The docker image passes health checks here:
[AUDIT ] CWWKF0012I: The server installed the following features: [appSecurity-5.0, beanValidation-3.0, cdi-4.0, connectors-2.1, distributedMap-1.0, enterpriseBeansLite-4.0, enterpriseBeansPersistentTimer-4.0, expressionLanguage-5.0, jdbc-4.3, jndi-1.0, json-1.0, jsonb-3.0, jsonp-2.1, jwt-1.0, localConnector-1.0, mdb-4.0, messaging-3.1, microProfile-6.1, monitor-1.0, mpConfig-3.1, mpFaultTolerance-4.0, mpHealth-4.0, mpJwt-2.1, mpMetrics-5.1, mpOpenAPI-3.1, mpRestClient-3.0, mpTelemetry-1.1, restfulWS-3.1, restfulWSClient-3.1, servlet-6.0, ssl-1.0, transportSecurity-1.0]. [AUDIT ] CWWKF0011I: The defaultServer server is ready to run a smarter planet.

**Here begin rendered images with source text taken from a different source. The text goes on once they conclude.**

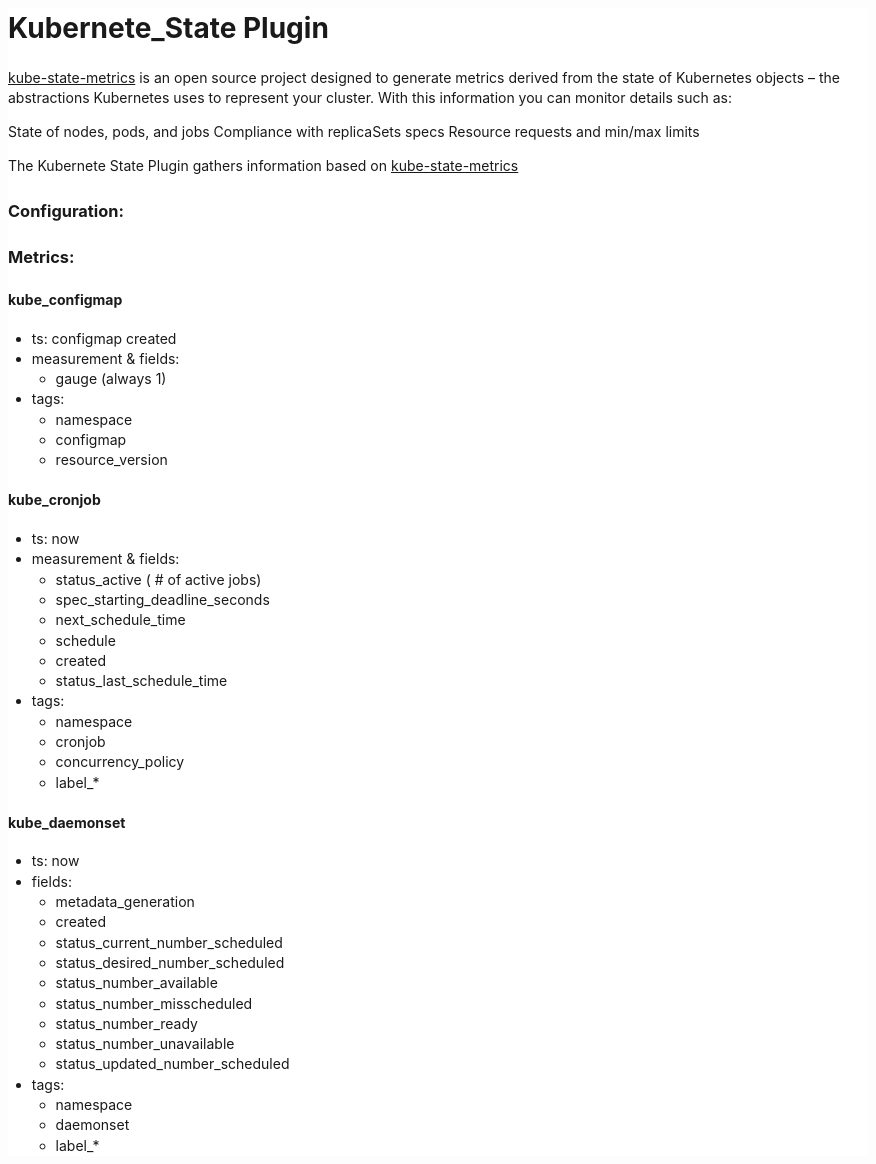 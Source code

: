 # Kubernete_State Plugin
[kube-state-metrics](https://github.com/kubernetes/kube-state-metrics) is an open source project designed to generate metrics derived from the state of Kubernetes objects – the abstractions Kubernetes uses to represent your cluster. With this information you can monitor details such as:

State of nodes, pods, and jobs
Compliance with replicaSets specs
Resource requests and min/max limits

The Kubernete State Plugin gathers information based on [kube-state-metrics](https://github.com/kubernetes/kube-state-metrics)

### Configuration:

### Metrics:

#### kube_configmap
- ts: configmap created
- measurement & fields:
  - gauge (always 1)
- tags:
  - namespace
  - configmap
  - resource_version

#### kube_cronjob
- ts: now
- measurement & fields:
  - status_active ( # of active jobs)
  - spec_starting_deadline_seconds
  - next_schedule_time
  - schedule
  - created
  - status_last_schedule_time
- tags:
  - namespace
  - cronjob
  - concurrency_policy
  - label_* 

#### kube_daemonset
- ts: now
- fields:
  - metadata_generation
  - created
  - status_current_number_scheduled
  - status_desired_number_scheduled
  - status_number_available
  - status_number_misscheduled
  - status_number_ready
  - status_number_unavailable
  - status_updated_number_scheduled
- tags:
  - namespace
  - daemonset
  - label_*
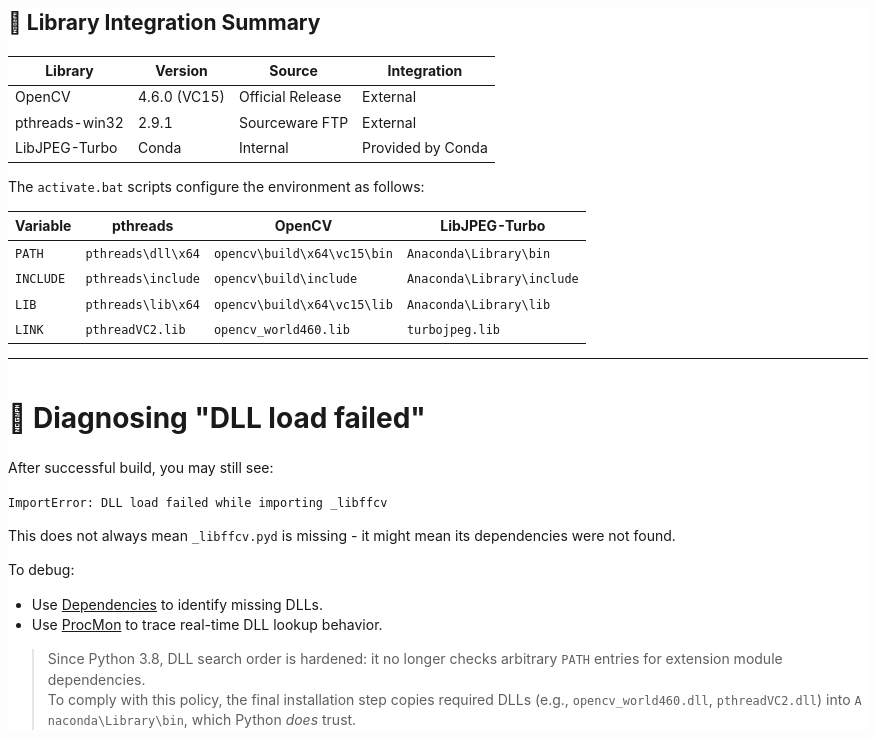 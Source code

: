 
## 🔧 Library Integration Summary

|Library|Version|Source|Integration|
|---|---|---|---|
|OpenCV|4.6.0 (VC15)|Official Release|External|
|pthreads-win32|2.9.1|Sourceware FTP|External|
|LibJPEG-Turbo|Conda|Internal|Provided by Conda|

The `activate.bat` scripts configure the environment as follows:

|Variable|pthreads|OpenCV|LibJPEG-Turbo|
|---|---|---|---|
|`PATH`|`pthreads\dll\x64`|`opencv\build\x64\vc15\bin`|`Anaconda\Library\bin`|
|`INCLUDE`|`pthreads\include`|`opencv\build\include`|`Anaconda\Library\include`|
|`LIB`|`pthreads\lib\x64`|`opencv\build\x64\vc15\lib`|`Anaconda\Library\lib`|
|`LINK`|`pthreadVC2.lib`|`opencv_world460.lib`|`turbojpeg.lib`|

---

# 🧩 Diagnosing "DLL load failed"

After successful build, you may still see:

```
ImportError: DLL load failed while importing _libffcv
```

This does not always mean `_libffcv.pyd` is missing - it might mean its dependencies were not found.

To debug:

- Use [Dependencies](https://github.com/lucasg/Dependencies) to identify missing DLLs.
- Use [ProcMon](https://learn.microsoft.com/en-us/sysinternals/downloads/procmon) to trace real-time DLL lookup behavior.


> Since Python 3.8, DLL search order is hardened: it no longer checks arbitrary `PATH` entries for extension module dependencies.  
> To comply with this policy, the final installation step copies required DLLs (e.g., `opencv_world460.dll`, `pthreadVC2.dll`) into `Anaconda\Library\bin`, which Python _does_ trust.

The defaultServer server started in 43.494 seconds
But we have a log line a few lines below that showing the application is not started yet
[AUDIT ] CWWKZ0022W: Application test-app has not started in 30.000 seconds.
At this point the docker image passes health checks while the server is still starting up, we also have custom health checks in the server, but those are not triggered at this point, as the only response we get is status UP, then it will go to down status and back to showing us our custom health check responses.
Is this intended behaviour? and what can we do to get around this?